Now these people are gone, along with their enforcer Don Rumsfeld, and while Dick Cheney retains his constitutional position, his name is rarely heard outside of jokes. The Annapolis Conference represents the kind of initiative that I was so naively hoping for back in the year 2000.

The impression that I’ve been gathering from the media is that it’s too little, too late. And perhaps late is not better than never. Perhaps a fresh start in a new administration might have a better chance. But it never hurts to feel vindicated, even if very late.

Linguists and word-formation

December 2, 2007

A little while ago I received a message from the linguist Ben Zimmer (of the University of Pennsylvania and Oxford University Press) in regard to my post about localitarian. Ben, one of the people who publicized the “Word of the Year” locavore, commented that he not seen localitarian before, but he had come across locatarian.
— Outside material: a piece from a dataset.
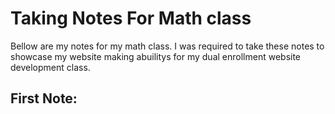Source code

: # Taking Notes For Math class

Bellow are my notes for my math class. I was required to take these notes to showcase my website making abuilitys for my dual enrollment website development class.

## First Note:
That word immediately began to grate on me. One reason is that the obvious connection would be to the verb locate, and a locatarian would be someone who locates something or other. (It could be, for example, a location scout in the movie industry.) But another reason that a francophone reading it might associate it with the French locataire, which means ‘tenant’ or ‘renter.’ It’s what’s known as a false friend.

Anglophones who post on the Web often forget that it’s the World Wide Web, and that the English in which they write is likely to be read by millions of Web surfers for whom it is not the primary language. Of course I don’t expect such awareness from ordinary posters. But I do expect it from linguists. I know that this expectation is naive, since it is not borne out by the record.

The record, in fact, is mixed. When Noam Chomsky decided to use grammatical for ‘idiomatic’ he was being Humpty Dumpty (“a word means just what I choose it to mean”), knowingly and willfully redefining what is meant by grammar. But when Charles Ferguson introduced diglossia — a medical term — for a concept for which the far more canonical diglossy was already in use, he was just being sloppy. (I wrote about this in an essay.)

When William Safire (a “language maven” but not, academically, a linguist) chose to denote an ‘incorrect correction’ by the portmanteau incorrection (rather than the regularly formed miscorrection, since mis-, not in-, is the standard English prefix for ‘incorrect’), he was just trying to be clever, which is his shtick (remember “nattering nabobs of negativism”?). But when Mark Liberman, a prominent linguist (who has often been critical of Safire), propagates the usage on Language Log while ignoring the possibility that the word may be misread by francophones or other Romance-speakers (since French incorrection — along with its cognates — means ‘incorrectness’ or ‘discourtesy’), he is not furthering the cause advanced by much of the posting on Language Log: respect for linguists as the guardians of language. Quis custodiet ipsos custodes?